Experience Prior to LL.M.
I got my law degree from the University of São Paulo in 2015 and then a Master of Law degree from the University of Cambridge. Before coming to Columbia, I worked as an attorney in matters involving government contracts, competitive bidding, and regulatory issues. I also taught administrative and constitutional law as an adjunct professor.
Serving on the Student Senate and as LL.M. Co-Chair of the Graduation Committee
The Graduation Committee is part of the Student Senate, the student body’s liaison to the Law School faculty and administration — in which the LL.M.s have 12 representatives, elected by popular vote at the beginning of the year. The Senate plays a vital role in students’ life and activities, mainly because it is responsible for funding and allocating resources to all Students Organizations; being part of it is also a unique opportunity to participate in important decisions regarding daily life at CLS and also to get to know more J.D.s and the administrative body.
The Senate has specialized groups of work you can join. The Graduation Committee, which has a particularly generous budget, is responsible for organizing most of the graduation- related events and activities. During the year we planned various activities, ranging from managing graduation social media profiles and producing class swag to renting a private suite for NBA games (photo below!), organizing a cruise on the Hudson River, preparing Graduation Ball and, of course, taking part in the Graduation Ceremony itself. Given the fact that we actively interact with graduating students through these events, the members end up having an special role throughout the year.
Traditionally the Committee has both J.D.s and LL.M.s, but only J.D.s are picked as Co-Chairs. This year we changed the rule, and I apparently became the first LL.M. to be a Graduation Co-Chair in the history of CLS! To be honest, I had no idea of the amount of work and dedication I would have to put into it when I signed up for the job – but I loved being part of it, and I am super proud of all we accomplished. Hopefully, the decision to have an LL.M. Co-Chair will last, and the next classes will be able to have their representative as well.
Life After the LL.M.
I am staying in the US to take the New York Bar Exam and maybe working during the OPT time, but right after that I want to return to Brazil. I believe my work can produce a more significant impact there than it would here.
Three Things You Learned During Your LL.M. Year:
1) There is a different Columbia Law School for each one of us; the possibilities and combinations are endless.

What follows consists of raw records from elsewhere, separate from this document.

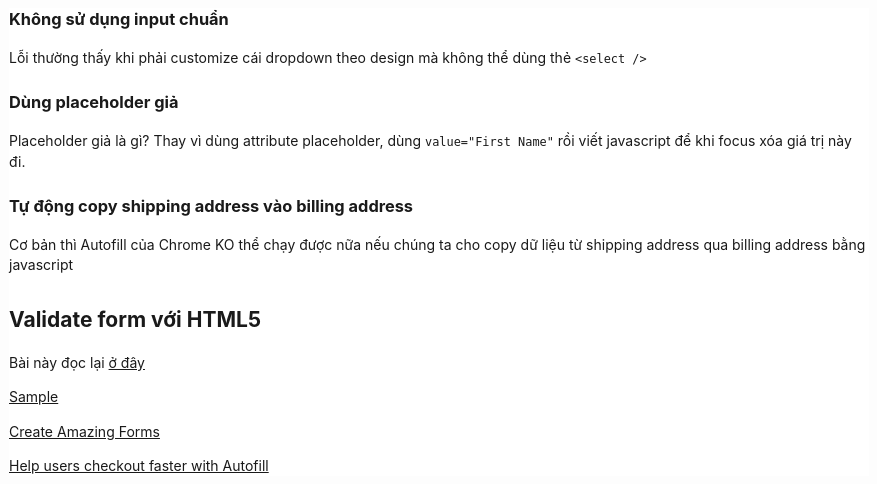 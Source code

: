 ### Không sử dụng input chuẩn

Lỗi thường thấy khi phải customize cái dropdown theo design mà không thể dùng thẻ `<select />`

### Dùng placeholder giả

Placeholder giả là gì? Thay vì dùng attribute placeholder, dùng `value="First Name"` rồi viết javascript để khi focus xóa giá trị này đi.

### Tự động copy shipping address vào billing address

Cơ bản thì Autofill của Chrome KO thể chạy được nữa nếu chúng ta cho copy dữ liệu từ shipping address qua billing address bằng javascript

## Validate form với HTML5

Bài này đọc lại [ở đây](/2018-11-02-validate-form-voi-html-5)

<a href="https://googlesamples.github.io/web-fundamentals/fundamentals/design-and-ux/input/forms/order.html" target="_blank" rel="noopener noreferrer">Sample</a>

<a href="https://developers.google.com/web/fundamentals/design-and-ux/input/forms/" target="_blank" rel="noopener noreferrer">Create Amazing Forms</a>

<a href="https://developers.google.com/web/updates/2015/06/checkout-faster-with-autofill" target="_blank" rel="noopener noreferrer">Help users checkout faster with Autofill</a>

And if you think there’s not one, create one (!), as a few colleagues and I did by founding the Columbia Air & Space Law Association last year.

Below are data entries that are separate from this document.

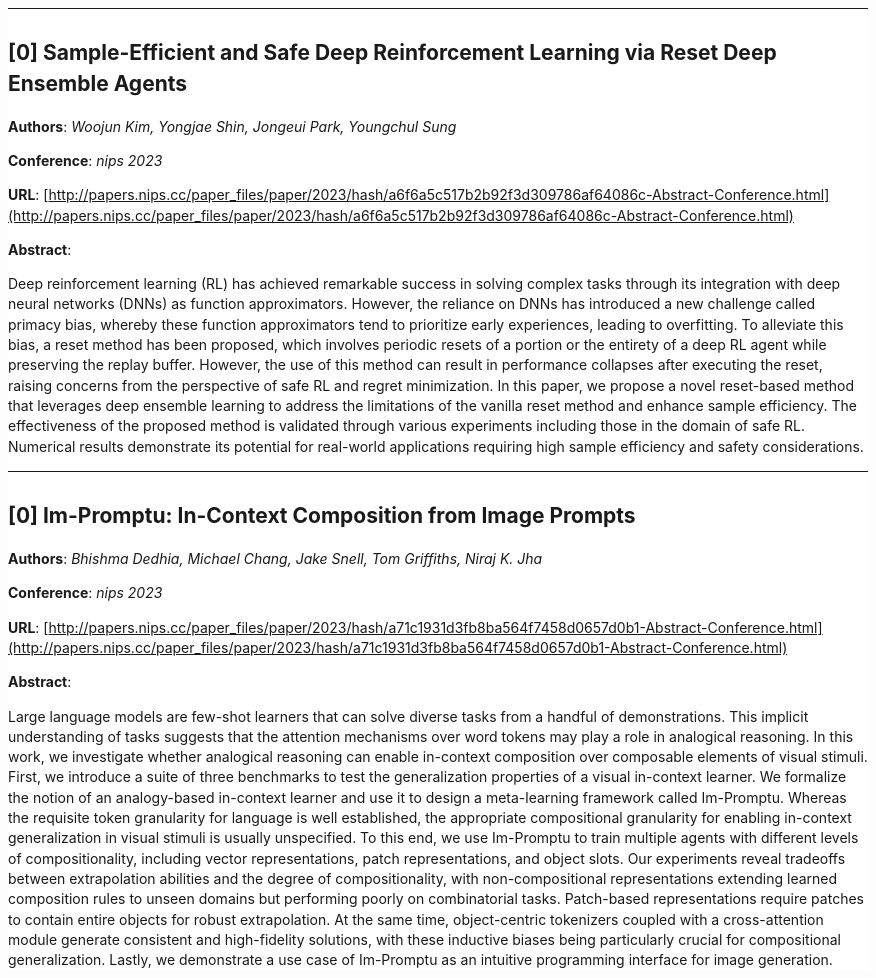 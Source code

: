 ----

## [0] Sample-Efficient and Safe Deep Reinforcement Learning via Reset Deep Ensemble Agents

**Authors**: *Woojun Kim, Yongjae Shin, Jongeui Park, Youngchul Sung*

**Conference**: *nips 2023*

**URL**: [http://papers.nips.cc/paper_files/paper/2023/hash/a6f6a5c517b2b92f3d309786af64086c-Abstract-Conference.html](http://papers.nips.cc/paper_files/paper/2023/hash/a6f6a5c517b2b92f3d309786af64086c-Abstract-Conference.html)

**Abstract**:

Deep reinforcement learning (RL) has achieved remarkable success in solving complex tasks through its integration with deep neural networks (DNNs) as function approximators. However, the reliance on DNNs has introduced a new challenge called primacy bias, whereby these function approximators tend to prioritize early experiences, leading to overfitting. To alleviate this bias, a reset method has been proposed, which involves periodic resets of a portion or the entirety of a deep RL agent while preserving the replay buffer. However, the use of this method can result in performance collapses after executing the reset, raising concerns from the perspective of safe RL and regret minimization. In this paper, we propose a novel reset-based method that leverages deep ensemble learning to address the limitations of the vanilla reset method and enhance sample efficiency. The effectiveness of the proposed method is validated through various experiments including those in the domain of safe RL. Numerical results demonstrate its potential for real-world applications requiring high sample efficiency and safety considerations.

----

## [0] Im-Promptu: In-Context Composition from Image Prompts

**Authors**: *Bhishma Dedhia, Michael Chang, Jake Snell, Tom Griffiths, Niraj K. Jha*

**Conference**: *nips 2023*

**URL**: [http://papers.nips.cc/paper_files/paper/2023/hash/a71c1931d3fb8ba564f7458d0657d0b1-Abstract-Conference.html](http://papers.nips.cc/paper_files/paper/2023/hash/a71c1931d3fb8ba564f7458d0657d0b1-Abstract-Conference.html)

**Abstract**:

Large language models are few-shot learners that can solve diverse tasks from a handful of demonstrations. This implicit understanding of tasks suggests that the attention mechanisms over word tokens may play a role in analogical reasoning. In this work, we investigate whether analogical reasoning can enable in-context composition over composable elements of visual stimuli. First, we introduce a suite of three benchmarks to test the generalization properties of a visual in-context learner. We formalize the notion of an analogy-based in-context learner and use it to design a meta-learning framework called Im-Promptu. Whereas the requisite token granularity for language is well established, the appropriate compositional granularity for enabling in-context generalization in visual stimuli is usually unspecified. To this end, we use Im-Promptu to train multiple agents with different levels of compositionality, including vector representations, patch representations, and object slots. Our experiments reveal tradeoffs between extrapolation abilities and the degree of compositionality, with non-compositional representations extending learned composition rules to unseen domains but performing poorly on combinatorial tasks. Patch-based representations require patches to contain entire objects for robust extrapolation. At the same time, object-centric tokenizers coupled with a cross-attention module generate consistent and high-fidelity solutions, with these inductive biases being particularly crucial for compositional generalization. Lastly, we demonstrate a use case of Im-Promptu as an intuitive programming interface for image generation.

2) Be proactive in exploring the resources at Columbia. Do you want to take a class outside the Law School which was not initially listed as a cross-registration option? You can make it happen if you put in enough effort.

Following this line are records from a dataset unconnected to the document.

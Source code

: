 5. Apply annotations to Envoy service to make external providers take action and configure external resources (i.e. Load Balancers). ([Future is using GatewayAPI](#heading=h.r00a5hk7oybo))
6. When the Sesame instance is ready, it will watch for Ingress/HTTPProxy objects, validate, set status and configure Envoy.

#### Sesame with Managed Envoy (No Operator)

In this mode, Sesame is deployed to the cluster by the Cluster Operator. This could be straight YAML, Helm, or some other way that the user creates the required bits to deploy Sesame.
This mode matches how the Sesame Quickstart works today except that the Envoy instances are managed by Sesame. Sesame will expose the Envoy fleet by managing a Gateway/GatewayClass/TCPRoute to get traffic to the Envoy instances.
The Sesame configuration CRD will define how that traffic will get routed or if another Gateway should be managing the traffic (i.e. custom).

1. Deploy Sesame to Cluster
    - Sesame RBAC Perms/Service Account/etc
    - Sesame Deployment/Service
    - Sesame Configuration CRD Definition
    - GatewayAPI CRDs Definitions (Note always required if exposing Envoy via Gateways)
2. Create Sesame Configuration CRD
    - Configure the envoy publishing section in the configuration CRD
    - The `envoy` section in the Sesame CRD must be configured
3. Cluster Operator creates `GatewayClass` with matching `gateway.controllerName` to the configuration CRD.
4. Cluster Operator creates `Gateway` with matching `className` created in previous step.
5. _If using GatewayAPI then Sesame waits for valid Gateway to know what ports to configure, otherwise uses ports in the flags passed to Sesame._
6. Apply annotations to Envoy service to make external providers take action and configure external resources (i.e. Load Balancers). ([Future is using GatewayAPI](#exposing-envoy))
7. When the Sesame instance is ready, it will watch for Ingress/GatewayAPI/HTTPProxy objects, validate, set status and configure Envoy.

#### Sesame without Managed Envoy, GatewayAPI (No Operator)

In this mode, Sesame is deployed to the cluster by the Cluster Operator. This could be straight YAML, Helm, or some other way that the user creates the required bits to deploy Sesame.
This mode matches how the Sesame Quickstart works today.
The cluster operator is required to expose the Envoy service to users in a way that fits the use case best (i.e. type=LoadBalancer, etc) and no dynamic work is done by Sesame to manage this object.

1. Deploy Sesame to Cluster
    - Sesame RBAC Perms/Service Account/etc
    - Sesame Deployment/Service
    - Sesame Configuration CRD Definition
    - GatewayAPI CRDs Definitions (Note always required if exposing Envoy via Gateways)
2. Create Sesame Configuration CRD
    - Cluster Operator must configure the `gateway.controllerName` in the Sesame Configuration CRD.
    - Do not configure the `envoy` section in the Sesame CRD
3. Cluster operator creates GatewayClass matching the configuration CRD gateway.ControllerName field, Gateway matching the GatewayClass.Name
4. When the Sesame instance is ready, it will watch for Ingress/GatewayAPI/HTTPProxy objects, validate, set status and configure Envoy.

3) Professors, even the most famous ones, can be incredibly open to talk and help you, take advantage of it (and they also have a nice budget to take students out to lunch, so…).
Favorite Class: Negotiations Workshop (in my case with Professor MGK). This class was different – in a very positive way – from everything I had seen before and it can be useful no matter what is your area of practice. Just make sure to research the professors before picking your section; it makes all the difference.
Best Coffee Spot
Student Services provides free coffee (of actually very good quality, for American standards), cookies, and cakes almost every day (5th Floor of Big Warren) – this can save you money and also allow for socializing.
Best Place to Study
Enter the Law Library, take the stairs up, go straight until the end of the corridor, and you will find nice armchairs separated by concrete pillars and facing the SIPA building.
Doing an LL.M., going to Columbia, can be a dream to many for various reasons (New York City, professors, reputation, etc.). Despite that, even during this fantastic year we are constantly planning the next steps and struggling to achieve new goals.
That is fine, but in this process we sometimes forget that our present is also a reward for our past efforts, something we fought hard to achieve. Make sure to remind yourself from time to time – maybe crossing the campus from the subway to Law School, during a walk in Central Park or whatever fits you – that you are living the accomplishment of a dream.
Would You Change Anything?
Being very picky, it would be nice to have two weeks to “shop” classes instead of one. Apart from that, I would only change what is beyond our control: COVID-19 and its impact on our class.